Updating the range fan above the oven is another option — and both Jaffe and Finley noted that they now plan to replace their own range fans. Replacing a gas stove with an electric one is, of course, another way to reduce indoor pollutants from cooking. As there isn’t currently a filter available that removes gases from the air, this is also the only way to eliminate gas pollutants. 

Dr. Rachel Scherr, assistant professor in the School of STEM and a participant in the study, said she plans to replace her gas stove with an induction electric stove and install a ventilation system. 

“We learned that the air quality in our kitchen is very bad when I cook, and I cook a lot. Apparently, we have been living with over an hour every day of significant pollution in our kitchen,” Scherr said. “The study is the only reason we undertook the kitchen remodel. It’s a large expense and a lot of effort in the case of our particular kitchen setup, but we feel it is very important.” 

The design of a home has a significant impact as well, Jaffe said, noting that “Dilution is the solution.” Home layouts with a more open floor plan that allows for molecules to spread out are going to have a lower exposure risk. 

“We should be doing everything we can to reduce our use of natural gas from a climate perspective but also, as we now know, from a human health perspective,” Jaffe said. “Gas stoves in kitchens are definitely hazardous.” 

We should be doing everything we can to reduce our use of natural gas from a climate perspective but also, as we now know, from a human health perspective.
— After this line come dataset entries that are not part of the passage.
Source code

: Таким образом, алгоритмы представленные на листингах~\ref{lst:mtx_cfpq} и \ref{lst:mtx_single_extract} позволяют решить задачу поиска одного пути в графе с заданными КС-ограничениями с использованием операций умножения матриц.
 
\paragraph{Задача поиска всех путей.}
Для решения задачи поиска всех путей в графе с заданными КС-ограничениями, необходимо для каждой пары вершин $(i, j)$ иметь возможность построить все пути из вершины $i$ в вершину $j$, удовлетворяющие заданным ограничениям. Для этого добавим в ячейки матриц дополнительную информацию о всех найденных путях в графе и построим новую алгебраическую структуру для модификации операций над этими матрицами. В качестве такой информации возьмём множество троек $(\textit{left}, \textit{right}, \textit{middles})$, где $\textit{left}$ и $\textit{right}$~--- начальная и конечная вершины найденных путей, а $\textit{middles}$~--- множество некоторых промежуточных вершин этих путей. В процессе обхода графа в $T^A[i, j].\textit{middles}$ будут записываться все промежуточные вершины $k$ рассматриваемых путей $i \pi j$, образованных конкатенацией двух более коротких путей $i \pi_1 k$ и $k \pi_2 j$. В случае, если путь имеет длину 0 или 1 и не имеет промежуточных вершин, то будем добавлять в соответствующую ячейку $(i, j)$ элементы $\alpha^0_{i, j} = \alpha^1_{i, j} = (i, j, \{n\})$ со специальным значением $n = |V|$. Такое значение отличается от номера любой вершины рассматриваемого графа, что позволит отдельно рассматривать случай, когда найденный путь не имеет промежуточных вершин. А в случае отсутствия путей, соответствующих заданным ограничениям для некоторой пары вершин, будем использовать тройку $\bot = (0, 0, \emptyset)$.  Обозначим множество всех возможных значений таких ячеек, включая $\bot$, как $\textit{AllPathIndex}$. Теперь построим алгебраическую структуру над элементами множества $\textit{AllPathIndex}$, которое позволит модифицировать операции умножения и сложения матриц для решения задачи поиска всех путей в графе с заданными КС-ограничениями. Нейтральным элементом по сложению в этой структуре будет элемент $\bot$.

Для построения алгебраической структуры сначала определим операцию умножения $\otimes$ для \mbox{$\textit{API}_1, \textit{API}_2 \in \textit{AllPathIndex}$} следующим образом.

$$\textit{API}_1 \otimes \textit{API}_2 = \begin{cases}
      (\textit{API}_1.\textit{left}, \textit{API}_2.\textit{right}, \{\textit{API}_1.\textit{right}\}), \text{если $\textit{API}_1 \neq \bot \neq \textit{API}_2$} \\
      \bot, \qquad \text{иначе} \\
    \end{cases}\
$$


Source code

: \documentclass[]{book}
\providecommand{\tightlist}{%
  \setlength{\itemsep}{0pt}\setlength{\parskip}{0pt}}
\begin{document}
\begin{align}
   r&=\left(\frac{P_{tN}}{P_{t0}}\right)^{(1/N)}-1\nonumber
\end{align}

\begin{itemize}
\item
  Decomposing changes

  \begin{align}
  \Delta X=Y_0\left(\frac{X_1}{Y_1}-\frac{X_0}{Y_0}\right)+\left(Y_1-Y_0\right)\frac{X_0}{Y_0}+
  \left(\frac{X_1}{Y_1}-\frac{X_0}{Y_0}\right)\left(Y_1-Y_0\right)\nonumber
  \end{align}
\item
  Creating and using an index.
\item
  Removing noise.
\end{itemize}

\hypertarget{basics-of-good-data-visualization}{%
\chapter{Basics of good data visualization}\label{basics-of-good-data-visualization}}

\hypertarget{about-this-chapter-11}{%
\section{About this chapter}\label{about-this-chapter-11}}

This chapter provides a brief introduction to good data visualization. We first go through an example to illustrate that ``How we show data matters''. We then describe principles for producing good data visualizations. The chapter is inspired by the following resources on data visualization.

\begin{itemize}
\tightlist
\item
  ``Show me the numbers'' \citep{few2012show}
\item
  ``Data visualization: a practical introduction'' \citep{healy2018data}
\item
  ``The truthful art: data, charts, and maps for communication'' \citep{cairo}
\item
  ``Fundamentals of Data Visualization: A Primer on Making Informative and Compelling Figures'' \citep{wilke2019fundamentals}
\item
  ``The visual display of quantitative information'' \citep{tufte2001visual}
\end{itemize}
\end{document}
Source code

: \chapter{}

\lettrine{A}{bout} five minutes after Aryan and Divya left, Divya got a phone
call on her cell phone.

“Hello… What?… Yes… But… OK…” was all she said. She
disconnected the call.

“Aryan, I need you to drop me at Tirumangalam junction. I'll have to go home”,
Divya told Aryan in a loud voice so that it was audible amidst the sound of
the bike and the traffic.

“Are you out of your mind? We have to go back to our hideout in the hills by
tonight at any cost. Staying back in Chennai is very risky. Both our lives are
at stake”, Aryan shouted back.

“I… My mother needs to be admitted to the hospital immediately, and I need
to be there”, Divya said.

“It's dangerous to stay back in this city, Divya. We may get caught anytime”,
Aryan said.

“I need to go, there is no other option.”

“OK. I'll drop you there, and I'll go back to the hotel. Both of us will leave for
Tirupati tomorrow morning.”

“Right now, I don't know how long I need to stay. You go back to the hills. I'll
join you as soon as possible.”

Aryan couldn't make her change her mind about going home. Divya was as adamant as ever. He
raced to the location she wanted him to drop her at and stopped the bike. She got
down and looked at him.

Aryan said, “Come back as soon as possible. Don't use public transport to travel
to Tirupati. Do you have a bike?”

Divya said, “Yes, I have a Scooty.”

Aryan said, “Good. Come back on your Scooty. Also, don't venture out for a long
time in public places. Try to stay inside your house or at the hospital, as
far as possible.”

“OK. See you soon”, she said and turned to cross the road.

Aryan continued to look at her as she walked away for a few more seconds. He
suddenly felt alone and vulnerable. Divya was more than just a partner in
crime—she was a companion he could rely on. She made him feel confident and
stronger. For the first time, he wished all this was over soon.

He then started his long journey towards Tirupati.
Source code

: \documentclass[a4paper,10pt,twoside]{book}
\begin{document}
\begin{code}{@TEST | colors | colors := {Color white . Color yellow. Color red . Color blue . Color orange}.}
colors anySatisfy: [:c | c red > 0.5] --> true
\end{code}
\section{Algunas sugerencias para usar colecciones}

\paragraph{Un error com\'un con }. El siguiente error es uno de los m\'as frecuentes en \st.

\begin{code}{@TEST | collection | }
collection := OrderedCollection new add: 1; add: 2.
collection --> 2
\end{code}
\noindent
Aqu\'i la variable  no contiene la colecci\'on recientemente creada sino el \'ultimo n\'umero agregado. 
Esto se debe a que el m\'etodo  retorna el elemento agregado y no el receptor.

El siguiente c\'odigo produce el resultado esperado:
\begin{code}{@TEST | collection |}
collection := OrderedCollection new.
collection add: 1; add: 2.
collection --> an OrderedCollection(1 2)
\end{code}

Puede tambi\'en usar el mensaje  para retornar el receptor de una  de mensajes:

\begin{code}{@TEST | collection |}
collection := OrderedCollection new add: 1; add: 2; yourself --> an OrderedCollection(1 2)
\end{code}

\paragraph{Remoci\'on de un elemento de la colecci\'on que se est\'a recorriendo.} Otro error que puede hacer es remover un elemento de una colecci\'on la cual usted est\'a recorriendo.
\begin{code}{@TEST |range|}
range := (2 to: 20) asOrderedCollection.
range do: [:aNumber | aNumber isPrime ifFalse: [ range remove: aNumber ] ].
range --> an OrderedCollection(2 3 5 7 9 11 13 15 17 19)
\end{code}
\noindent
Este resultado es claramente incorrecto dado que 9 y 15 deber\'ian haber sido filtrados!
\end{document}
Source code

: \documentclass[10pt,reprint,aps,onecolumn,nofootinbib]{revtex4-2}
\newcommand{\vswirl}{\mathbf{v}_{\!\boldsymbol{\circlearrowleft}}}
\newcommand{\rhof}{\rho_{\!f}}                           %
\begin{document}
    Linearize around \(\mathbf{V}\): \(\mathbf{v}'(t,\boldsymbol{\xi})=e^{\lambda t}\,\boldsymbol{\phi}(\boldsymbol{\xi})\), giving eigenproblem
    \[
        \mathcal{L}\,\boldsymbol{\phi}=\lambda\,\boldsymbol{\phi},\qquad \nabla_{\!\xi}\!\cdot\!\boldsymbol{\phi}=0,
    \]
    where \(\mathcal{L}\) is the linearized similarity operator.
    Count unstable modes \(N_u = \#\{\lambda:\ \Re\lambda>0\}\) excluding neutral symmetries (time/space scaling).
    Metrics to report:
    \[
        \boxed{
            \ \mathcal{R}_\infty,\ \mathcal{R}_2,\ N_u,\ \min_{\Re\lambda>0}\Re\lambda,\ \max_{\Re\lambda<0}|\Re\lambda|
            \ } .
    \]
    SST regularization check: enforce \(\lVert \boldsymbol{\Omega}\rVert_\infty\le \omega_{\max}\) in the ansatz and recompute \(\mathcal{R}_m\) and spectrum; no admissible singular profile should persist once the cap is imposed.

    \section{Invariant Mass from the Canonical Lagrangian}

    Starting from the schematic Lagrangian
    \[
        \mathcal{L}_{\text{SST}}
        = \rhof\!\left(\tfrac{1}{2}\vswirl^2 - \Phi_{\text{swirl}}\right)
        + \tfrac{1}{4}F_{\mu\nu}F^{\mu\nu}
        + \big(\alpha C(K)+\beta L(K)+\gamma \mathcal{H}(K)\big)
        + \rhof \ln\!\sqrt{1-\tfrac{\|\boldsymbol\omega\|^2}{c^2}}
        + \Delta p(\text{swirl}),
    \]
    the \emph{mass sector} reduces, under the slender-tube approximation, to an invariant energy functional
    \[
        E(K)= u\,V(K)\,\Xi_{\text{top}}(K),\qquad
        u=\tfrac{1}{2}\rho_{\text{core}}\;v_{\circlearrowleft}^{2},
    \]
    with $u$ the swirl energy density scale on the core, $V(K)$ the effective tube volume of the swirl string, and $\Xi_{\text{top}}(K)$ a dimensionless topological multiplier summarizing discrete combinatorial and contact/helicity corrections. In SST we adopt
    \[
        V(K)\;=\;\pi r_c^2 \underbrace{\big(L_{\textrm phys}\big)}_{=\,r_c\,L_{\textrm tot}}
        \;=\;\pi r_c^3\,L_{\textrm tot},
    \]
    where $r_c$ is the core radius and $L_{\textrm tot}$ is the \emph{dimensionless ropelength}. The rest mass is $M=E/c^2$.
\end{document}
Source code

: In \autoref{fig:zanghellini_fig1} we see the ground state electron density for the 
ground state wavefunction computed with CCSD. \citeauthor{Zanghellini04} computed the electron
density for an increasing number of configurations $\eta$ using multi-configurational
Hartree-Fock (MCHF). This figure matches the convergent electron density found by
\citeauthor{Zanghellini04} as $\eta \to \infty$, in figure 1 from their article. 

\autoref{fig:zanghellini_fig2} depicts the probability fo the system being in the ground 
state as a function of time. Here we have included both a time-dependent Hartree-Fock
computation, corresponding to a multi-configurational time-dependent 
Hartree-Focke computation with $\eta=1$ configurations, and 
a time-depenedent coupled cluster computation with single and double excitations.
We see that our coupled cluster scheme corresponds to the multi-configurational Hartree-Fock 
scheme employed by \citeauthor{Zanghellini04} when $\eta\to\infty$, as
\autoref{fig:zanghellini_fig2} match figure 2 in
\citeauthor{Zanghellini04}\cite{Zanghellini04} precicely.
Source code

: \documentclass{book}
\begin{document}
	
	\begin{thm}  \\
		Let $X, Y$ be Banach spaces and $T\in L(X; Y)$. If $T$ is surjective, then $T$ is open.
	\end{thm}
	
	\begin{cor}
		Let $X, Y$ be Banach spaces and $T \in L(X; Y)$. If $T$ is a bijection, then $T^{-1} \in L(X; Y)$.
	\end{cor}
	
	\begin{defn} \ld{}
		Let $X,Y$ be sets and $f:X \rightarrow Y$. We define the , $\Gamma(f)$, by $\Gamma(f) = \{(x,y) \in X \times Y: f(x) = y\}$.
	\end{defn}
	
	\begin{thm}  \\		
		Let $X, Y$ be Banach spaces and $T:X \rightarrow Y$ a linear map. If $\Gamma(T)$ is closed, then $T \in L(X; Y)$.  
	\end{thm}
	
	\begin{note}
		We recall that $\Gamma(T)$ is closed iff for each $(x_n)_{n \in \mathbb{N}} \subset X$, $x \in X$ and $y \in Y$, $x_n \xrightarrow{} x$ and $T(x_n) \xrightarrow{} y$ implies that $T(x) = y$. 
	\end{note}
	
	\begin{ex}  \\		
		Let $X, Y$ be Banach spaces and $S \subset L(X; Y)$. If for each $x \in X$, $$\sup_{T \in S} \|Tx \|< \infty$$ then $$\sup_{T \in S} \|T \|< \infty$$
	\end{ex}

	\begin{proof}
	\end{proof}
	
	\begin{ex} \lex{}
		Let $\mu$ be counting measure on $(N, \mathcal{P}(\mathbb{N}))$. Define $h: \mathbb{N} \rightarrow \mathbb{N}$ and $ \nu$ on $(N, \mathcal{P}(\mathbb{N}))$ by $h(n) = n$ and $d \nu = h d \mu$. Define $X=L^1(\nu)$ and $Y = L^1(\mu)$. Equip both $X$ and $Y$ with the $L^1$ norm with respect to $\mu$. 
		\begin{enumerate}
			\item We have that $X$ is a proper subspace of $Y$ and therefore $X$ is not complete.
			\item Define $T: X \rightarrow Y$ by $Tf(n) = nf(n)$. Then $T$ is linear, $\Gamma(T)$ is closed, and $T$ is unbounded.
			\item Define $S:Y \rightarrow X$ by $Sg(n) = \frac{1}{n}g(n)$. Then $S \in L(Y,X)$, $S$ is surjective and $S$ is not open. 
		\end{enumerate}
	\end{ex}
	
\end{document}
Gas stoves in kitchens are definitely hazardous.

Dr. Dan Jaffe, professor, School of STEM

Future considerations 

The data from this study provide a lot of insights, but results also leave the team with more questions. Jaffe said he wants to continue the study with a larger batch of volunteers, and if given the opportunity to do the study again, he said he would take a closer look at the impact of fans and different types of cooking done by each of the participants. 

As there isn’t currently a filter that would remove the gas pollutants, he also would consider what other actionable solutions could be used. He plans to test the viability of charcoal filters later this year, although he suspects that these, too, will be ineffective for removing gases. 

This and other studies can raise public awareness about how polluted indoor air may be, Finley said, yet they do not mean that people should panic. 

“While there are significant risks here, this is something we can slowly improve over time,” he said. “By taking this knowledge, you can design your houses better, use filters and take other actionable steps at mitigation. There are things you can do that are in your control. Gases, of course, are a little harder — but that’s a solution to come down the road.”